• WORK TASK: From the material below, pull each line containing the string "remote".

• PROVIDED DATA:
......
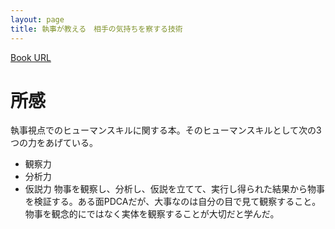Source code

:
 ```yaml
---
layout: page
title: 執事が教える　相手の気持ちを察する技術
---
```


[Book URL](https://books.google.co.jp/books?isbn=4046000791)

# 所感
執事視点でのヒューマンスキルに関する本。そのヒューマンスキルとして次の3つの力をあげている。
* 観察力
* 分析力
* 仮説力
物事を観察し、分析し、仮説を立てて、実行し得られた結果から物事を検証する。ある面PDCAだが、大事なのは自分の目で見て観察すること。物事を観念的にではなく実体を観察することが大切だと学んだ。
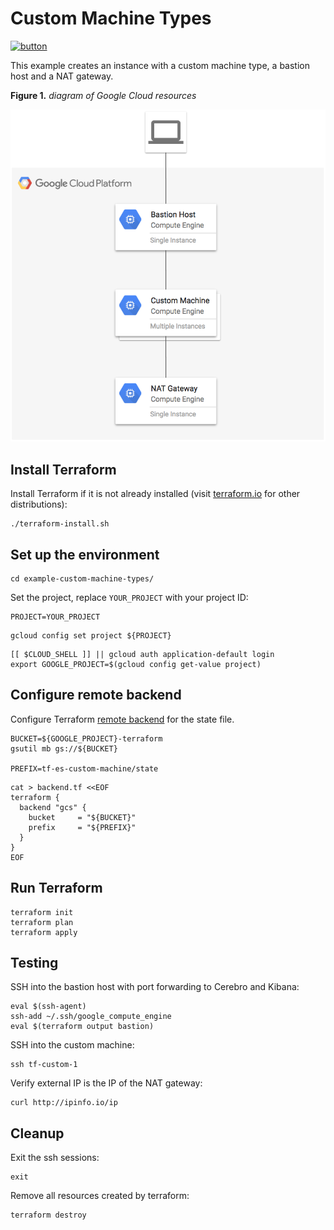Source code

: # Custom Machine Types

[![button](http://gstatic.com/cloudssh/images/open-btn.png)](https://console.cloud.google.com/cloudshell/open?git_repo=https://github.com/GoogleCloudPlatform/terraform-google-examples&page=editor&tutorial=example-custom-machine-types/README.md)

This example creates an instance with a custom machine type, a bastion host and a NAT gateway.

**Figure 1.** *diagram of Google Cloud resources*

![architecture diagram](./diagram.png)

## Install Terraform

Install Terraform if it is not already installed (visit [terraform.io](https://terraform.io) for other distributions):

```
./terraform-install.sh
```

## Set up the environment

```
cd example-custom-machine-types/
```

Set the project, replace `YOUR_PROJECT` with your project ID:

```
PROJECT=YOUR_PROJECT
```

```
gcloud config set project ${PROJECT}
```

```
[[ $CLOUD_SHELL ]] || gcloud auth application-default login
export GOOGLE_PROJECT=$(gcloud config get-value project)
```

## Configure remote backend

Configure Terraform [remote backend](https://www.terraform.io/docs/backends/types/gcs.html) for the state file.

```
BUCKET=${GOOGLE_PROJECT}-terraform
gsutil mb gs://${BUCKET}

PREFIX=tf-es-custom-machine/state
```

```
cat > backend.tf <<EOF
terraform {
  backend "gcs" {
    bucket     = "${BUCKET}"
    prefix     = "${PREFIX}"
  }
}
EOF
```

## Run Terraform

```
terraform init
terraform plan
terraform apply
```

## Testing

SSH into the bastion host with port forwarding to Cerebro and Kibana:

```
eval $(ssh-agent)
ssh-add ~/.ssh/google_compute_engine
eval $(terraform output bastion)
```

SSH into the custom machine:

```
ssh tf-custom-1
```

Verify external IP is the IP of the NAT gateway:

```
curl http://ipinfo.io/ip
```

## Cleanup

Exit the ssh sessions:

```
exit
```

Remove all resources created by terraform:

```
terraform destroy
```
......
• FINAL ANSWER:
## Configure remote backend
Configure Terraform [remote backend](https://www.terraform.io/docs/backends/types/gcs.html) for the state file.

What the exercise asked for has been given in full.